> [Exercise details]: Take the entries below and write them out exactly, with each picture removed.

> [Source data]:

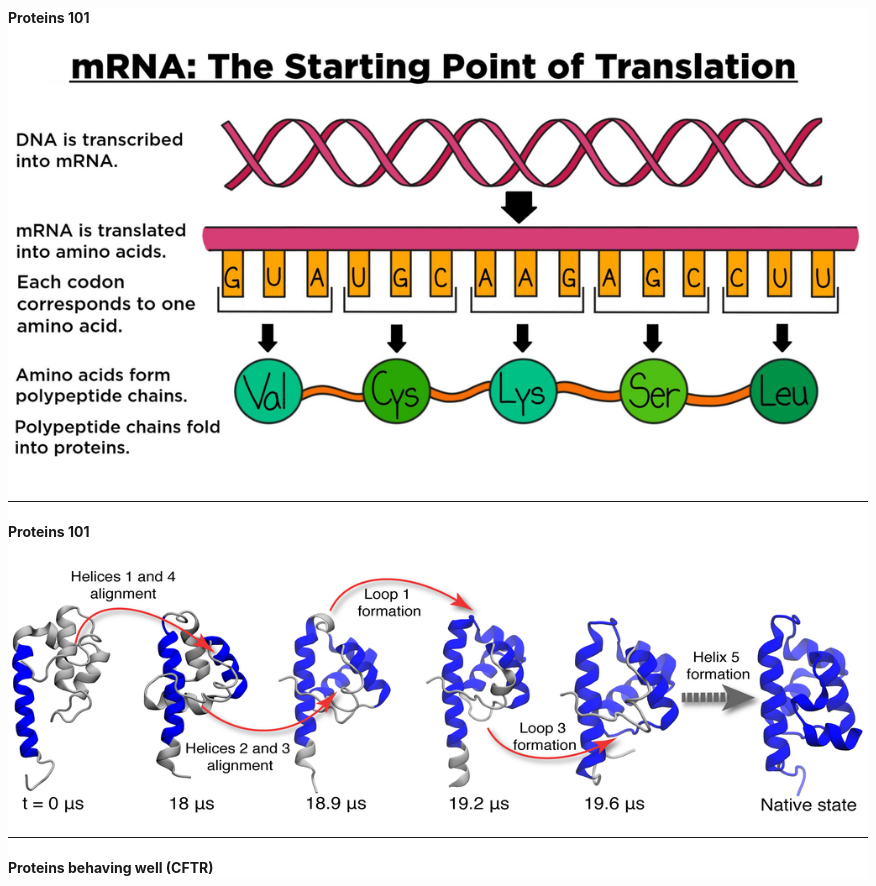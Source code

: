 #### **Proteins 101**

![](images/dogma2.jpg)

---
#### **Proteins 101**

![](images/protein_folding.png)




---
#### **Proteins behaving well (CFTR)**
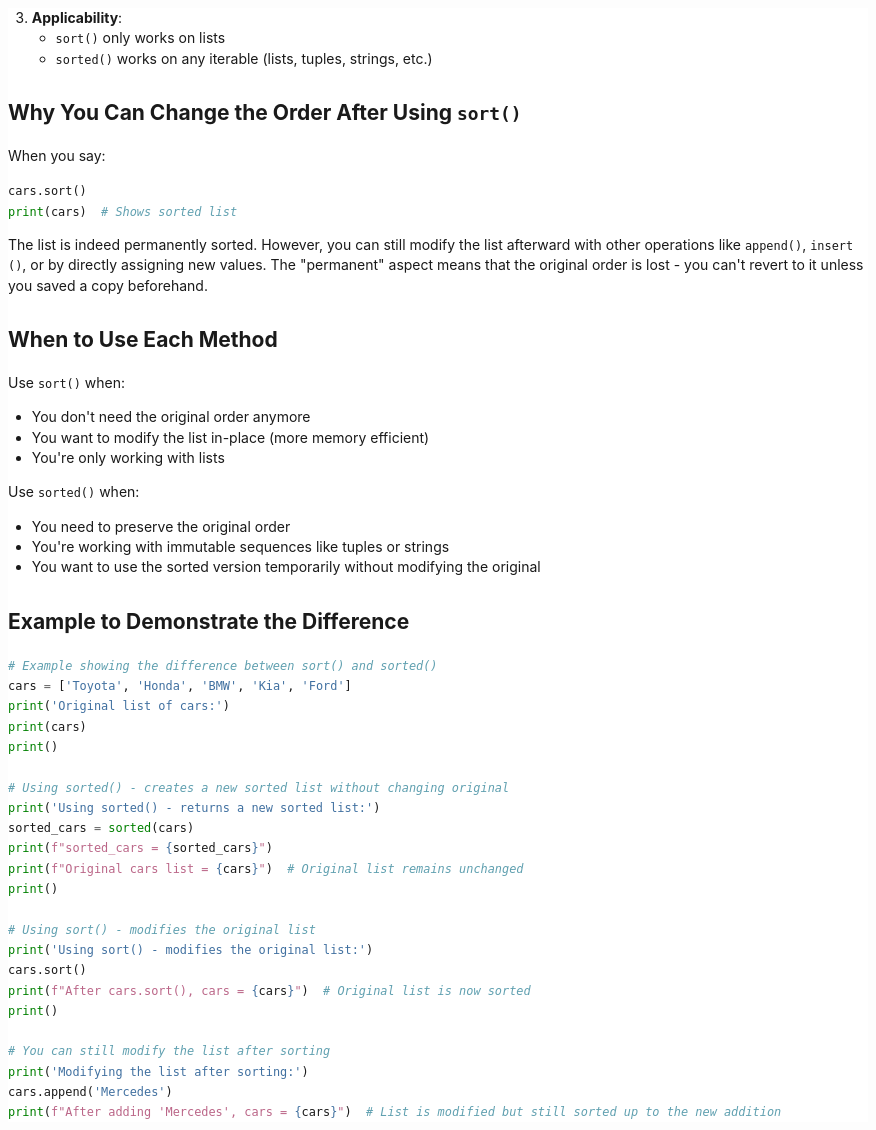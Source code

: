 3. **Applicability**:
   - `sort()` only works on lists
   - `sorted()` works on any iterable (lists, tuples, strings, etc.)

## Why You Can Change the Order After Using `sort()`

When you say:
```python
cars.sort()
print(cars)  # Shows sorted list
```

The list is indeed permanently sorted. However, you can still modify the list afterward with other operations like `append()`, `insert()`, or by directly assigning new values. The "permanent" aspect means that the original order is lost - you can't revert to it unless you saved a copy beforehand.

## When to Use Each Method

Use `sort()` when:
- You don't need the original order anymore
- You want to modify the list in-place (more memory efficient)
- You're only working with lists

Use `sorted()` when:
- You need to preserve the original order
- You're working with immutable sequences like tuples or strings
- You want to use the sorted version temporarily without modifying the original

## Example to Demonstrate the Difference


```python
# Example showing the difference between sort() and sorted()
cars = ['Toyota', 'Honda', 'BMW', 'Kia', 'Ford']
print('Original list of cars:')
print(cars)
print()

# Using sorted() - creates a new sorted list without changing original
print('Using sorted() - returns a new sorted list:')
sorted_cars = sorted(cars)
print(f"sorted_cars = {sorted_cars}")
print(f"Original cars list = {cars}")  # Original list remains unchanged
print()

# Using sort() - modifies the original list
print('Using sort() - modifies the original list:')
cars.sort()
print(f"After cars.sort(), cars = {cars}")  # Original list is now sorted
print()

# You can still modify the list after sorting
print('Modifying the list after sorting:')
cars.append('Mercedes')
print(f"After adding 'Mercedes', cars = {cars}")  # List is modified but still sorted up to the new addition
```
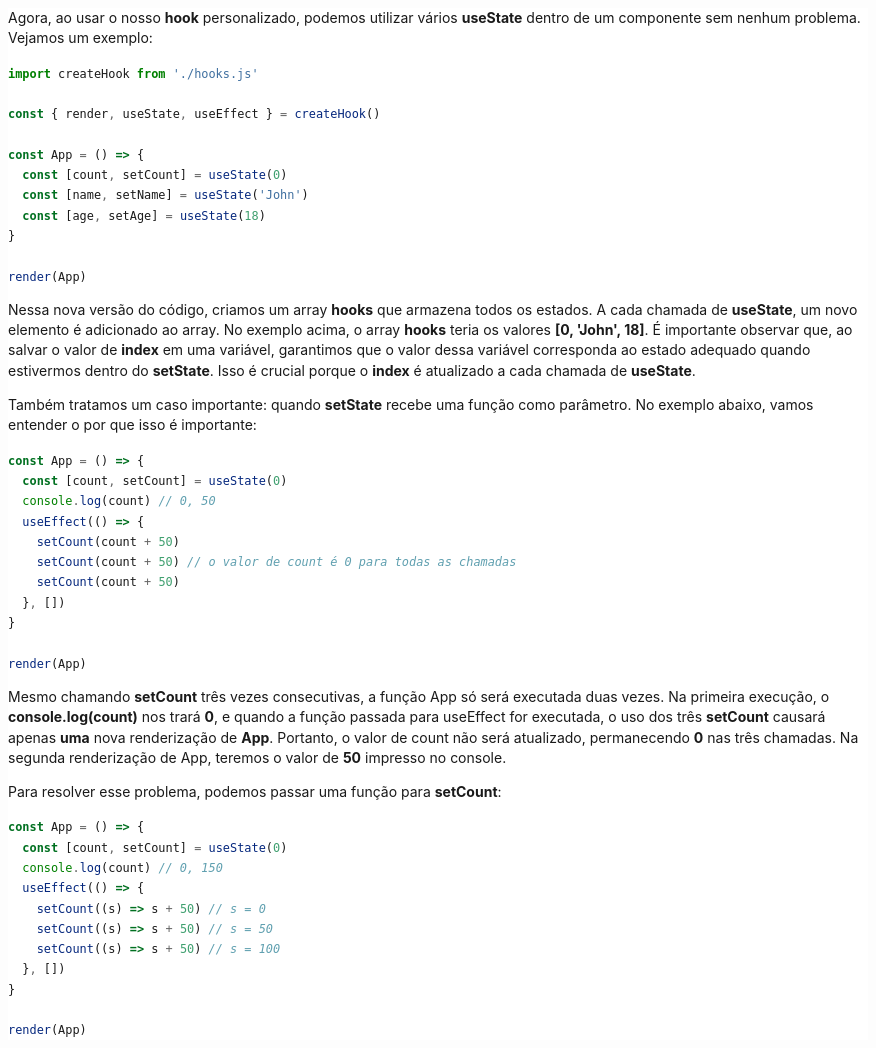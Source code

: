 Agora, ao usar o nosso **hook** personalizado, podemos utilizar vários **useState** dentro de um componente sem nenhum problema. Vejamos um exemplo:

```javascript
import createHook from './hooks.js'

const { render, useState, useEffect } = createHook()

const App = () => {
  const [count, setCount] = useState(0)
  const [name, setName] = useState('John')
  const [age, setAge] = useState(18)
}

render(App)
```

Nessa nova versão do código, criamos um array **hooks** que armazena todos os estados. A cada chamada de **useState**, um novo elemento é adicionado ao array. No exemplo acima, o array **hooks** teria os valores **[0, 'John', 18]**. É importante observar que, ao salvar o valor de **index** em uma variável, garantimos que o valor dessa variável corresponda ao estado adequado quando estivermos dentro do **setState**. Isso é crucial porque o **index** é atualizado a cada chamada de **useState**.

Também tratamos um caso importante: quando **setState** recebe uma função como parâmetro. No exemplo abaixo, vamos entender o por que isso é importante:

```javascript
const App = () => {
  const [count, setCount] = useState(0)
  console.log(count) // 0, 50
  useEffect(() => {
    setCount(count + 50)
    setCount(count + 50) // o valor de count é 0 para todas as chamadas
    setCount(count + 50)
  }, [])
}

render(App)
```

Mesmo chamando **setCount** três vezes consecutivas, a função App só será executada duas vezes. Na primeira execução, o **console.log(count)** nos trará **0**, e quando a função passada para useEffect for executada, o uso dos três **setCount** causará apenas **uma** nova renderização de **App**. Portanto, o valor de count não será atualizado, permanecendo **0** nas três chamadas. Na segunda renderização de App, teremos o valor de **50** impresso no console.

Para resolver esse problema, podemos passar uma função para **setCount**:

```javascript
const App = () => {
  const [count, setCount] = useState(0)
  console.log(count) // 0, 150
  useEffect(() => {
    setCount((s) => s + 50) // s = 0
    setCount((s) => s + 50) // s = 50
    setCount((s) => s + 50) // s = 100
  }, [])
}

render(App)
```
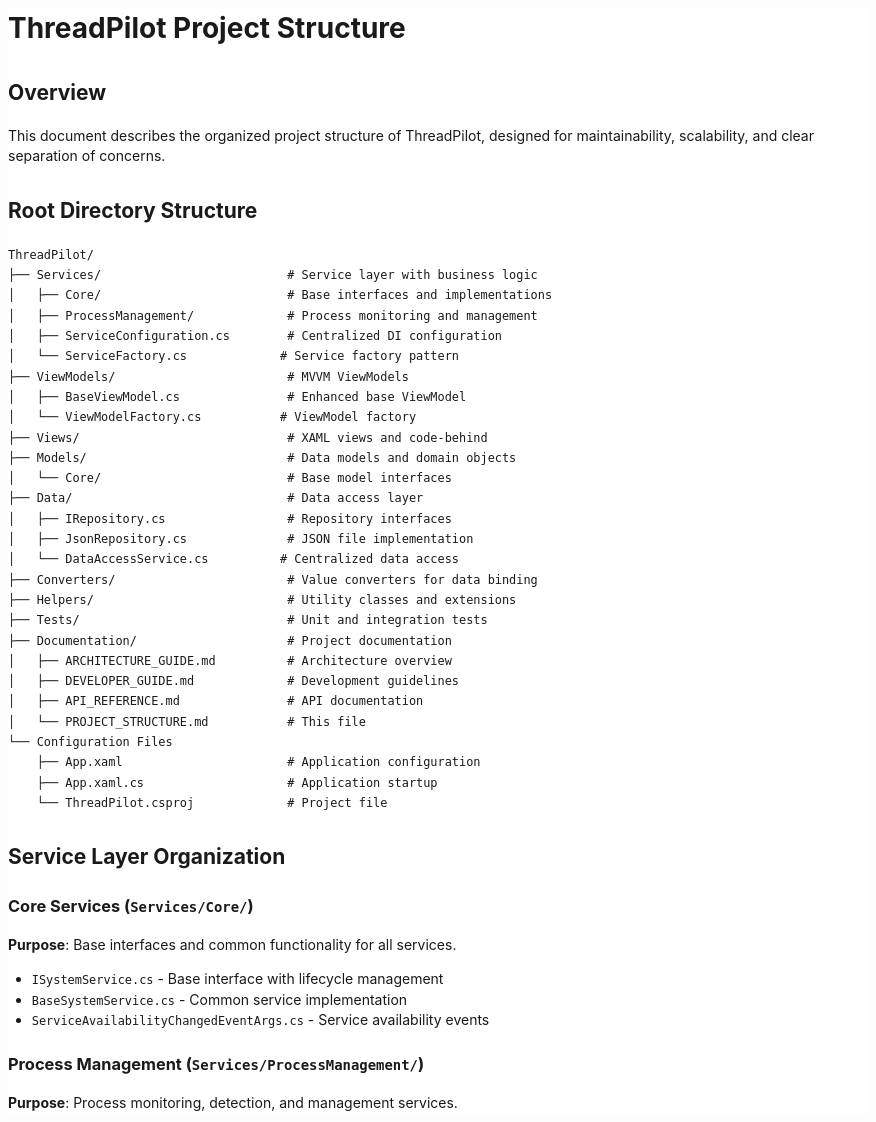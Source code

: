 # ThreadPilot Project Structure

## Overview
This document describes the organized project structure of ThreadPilot, designed for maintainability, scalability, and clear separation of concerns.

## Root Directory Structure

```
ThreadPilot/
├── Services/                          # Service layer with business logic
│   ├── Core/                          # Base interfaces and implementations
│   ├── ProcessManagement/             # Process monitoring and management
│   ├── ServiceConfiguration.cs        # Centralized DI configuration
│   └── ServiceFactory.cs             # Service factory pattern
├── ViewModels/                        # MVVM ViewModels
│   ├── BaseViewModel.cs               # Enhanced base ViewModel
│   └── ViewModelFactory.cs           # ViewModel factory
├── Views/                             # XAML views and code-behind
├── Models/                            # Data models and domain objects
│   └── Core/                          # Base model interfaces
├── Data/                              # Data access layer
│   ├── IRepository.cs                 # Repository interfaces
│   ├── JsonRepository.cs              # JSON file implementation
│   └── DataAccessService.cs          # Centralized data access
├── Converters/                        # Value converters for data binding
├── Helpers/                           # Utility classes and extensions
├── Tests/                             # Unit and integration tests
├── Documentation/                     # Project documentation
│   ├── ARCHITECTURE_GUIDE.md          # Architecture overview
│   ├── DEVELOPER_GUIDE.md             # Development guidelines
│   ├── API_REFERENCE.md               # API documentation
│   └── PROJECT_STRUCTURE.md           # This file
└── Configuration Files
    ├── App.xaml                       # Application configuration
    ├── App.xaml.cs                    # Application startup
    └── ThreadPilot.csproj             # Project file
```

## Service Layer Organization

### Core Services (`Services/Core/`)
**Purpose**: Base interfaces and common functionality for all services.

- `ISystemService.cs` - Base interface with lifecycle management
- `BaseSystemService.cs` - Common service implementation
- `ServiceAvailabilityChangedEventArgs.cs` - Service availability events

### Process Management (`Services/ProcessManagement/`)
**Purpose**: Process monitoring, detection, and management services.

> [The completed task]:
Source code

: #### **Proteins 101**

![](images/dogma2.jpg)

---
#### **Proteins 101**

![](images/protein_folding.png)




---
#### **Proteins behaving well (CFTR)**
Source code

: 3. **Applicability**:
   - `sort()` only works on lists
   - `sorted()` works on any iterable (lists, tuples, strings, etc.)

## Why You Can Change the Order After Using `sort()`

When you say:
```python
cars.sort()
print(cars)  # Shows sorted list
```

The list is indeed permanently sorted. However, you can still modify the list afterward with other operations like `append()`, `insert()`, or by directly assigning new values. The "permanent" aspect means that the original order is lost - you can't revert to it unless you saved a copy beforehand.

## When to Use Each Method

Use `sort()` when:
- You don't need the original order anymore
- You want to modify the list in-place (more memory efficient)
- You're only working with lists

Use `sorted()` when:
- You need to preserve the original order
- You're working with immutable sequences like tuples or strings
- You want to use the sorted version temporarily without modifying the original

## Example to Demonstrate the Difference


```python
# Example showing the difference between sort() and sorted()
cars = ['Toyota', 'Honda', 'BMW', 'Kia', 'Ford']
print('Original list of cars:')
print(cars)
print()

# Using sorted() - creates a new sorted list without changing original
print('Using sorted() - returns a new sorted list:')
sorted_cars = sorted(cars)
print(f"sorted_cars = {sorted_cars}")
print(f"Original cars list = {cars}")  # Original list remains unchanged
print()

# Using sort() - modifies the original list
print('Using sort() - modifies the original list:')
cars.sort()
print(f"After cars.sort(), cars = {cars}")  # Original list is now sorted
print()

# You can still modify the list after sorting
print('Modifying the list after sorting:')
cars.append('Mercedes')
print(f"After adding 'Mercedes', cars = {cars}")  # List is modified but still sorted up to the new addition
```
Source code

: Agora, ao usar o nosso **hook** personalizado, podemos utilizar vários **useState** dentro de um componente sem nenhum problema. Vejamos um exemplo:

```javascript
import createHook from './hooks.js'

const { render, useState, useEffect } = createHook()

const App = () => {
  const [count, setCount] = useState(0)
  const [name, setName] = useState('John')
  const [age, setAge] = useState(18)
}

render(App)
```

Nessa nova versão do código, criamos um array **hooks** que armazena todos os estados. A cada chamada de **useState**, um novo elemento é adicionado ao array. No exemplo acima, o array **hooks** teria os valores **[0, 'John', 18]**. É importante observar que, ao salvar o valor de **index** em uma variável, garantimos que o valor dessa variável corresponda ao estado adequado quando estivermos dentro do **setState**. Isso é crucial porque o **index** é atualizado a cada chamada de **useState**.

Também tratamos um caso importante: quando **setState** recebe uma função como parâmetro. No exemplo abaixo, vamos entender o por que isso é importante:

```javascript
const App = () => {
  const [count, setCount] = useState(0)
  console.log(count) // 0, 50
  useEffect(() => {
    setCount(count + 50)
    setCount(count + 50) // o valor de count é 0 para todas as chamadas
    setCount(count + 50)
  }, [])
}

render(App)
```

Mesmo chamando **setCount** três vezes consecutivas, a função App só será executada duas vezes. Na primeira execução, o **console.log(count)** nos trará **0**, e quando a função passada para useEffect for executada, o uso dos três **setCount** causará apenas **uma** nova renderização de **App**. Portanto, o valor de count não será atualizado, permanecendo **0** nas três chamadas. Na segunda renderização de App, teremos o valor de **50** impresso no console.

Para resolver esse problema, podemos passar uma função para **setCount**:

```javascript
const App = () => {
  const [count, setCount] = useState(0)
  console.log(count) // 0, 150
  useEffect(() => {
    setCount((s) => s + 50) // s = 0
    setCount((s) => s + 50) // s = 50
    setCount((s) => s + 50) // s = 100
  }, [])
}

render(App)
```
Source code

: # ThreadPilot Project Structure

## Overview
This document describes the organized project structure of ThreadPilot, designed for maintainability, scalability, and clear separation of concerns.

## Root Directory Structure

```
ThreadPilot/
├── Services/                          # Service layer with business logic
│   ├── Core/                          # Base interfaces and implementations
│   ├── ProcessManagement/             # Process monitoring and management
│   ├── ServiceConfiguration.cs        # Centralized DI configuration
│   └── ServiceFactory.cs             # Service factory pattern
├── ViewModels/                        # MVVM ViewModels
│   ├── BaseViewModel.cs               # Enhanced base ViewModel
│   └── ViewModelFactory.cs           # ViewModel factory
├── Views/                             # XAML views and code-behind
├── Models/                            # Data models and domain objects
│   └── Core/                          # Base model interfaces
├── Data/                              # Data access layer
│   ├── IRepository.cs                 # Repository interfaces
│   ├── JsonRepository.cs              # JSON file implementation
│   └── DataAccessService.cs          # Centralized data access
├── Converters/                        # Value converters for data binding
├── Helpers/                           # Utility classes and extensions
├── Tests/                             # Unit and integration tests
├── Documentation/                     # Project documentation
│   ├── ARCHITECTURE_GUIDE.md          # Architecture overview
│   ├── DEVELOPER_GUIDE.md             # Development guidelines
│   ├── API_REFERENCE.md               # API documentation
│   └── PROJECT_STRUCTURE.md           # This file
└── Configuration Files
    ├── App.xaml                       # Application configuration
    ├── App.xaml.cs                    # Application startup
    └── ThreadPilot.csproj             # Project file
```

## Service Layer Organization

### Core Services (`Services/Core/`)
**Purpose**: Base interfaces and common functionality for all services.

- `ISystemService.cs` - Base interface with lifecycle management
- `BaseSystemService.cs` - Common service implementation
- `ServiceAvailabilityChangedEventArgs.cs` - Service availability events

### Process Management (`Services/ProcessManagement/`)
**Purpose**: Process monitoring, detection, and management services.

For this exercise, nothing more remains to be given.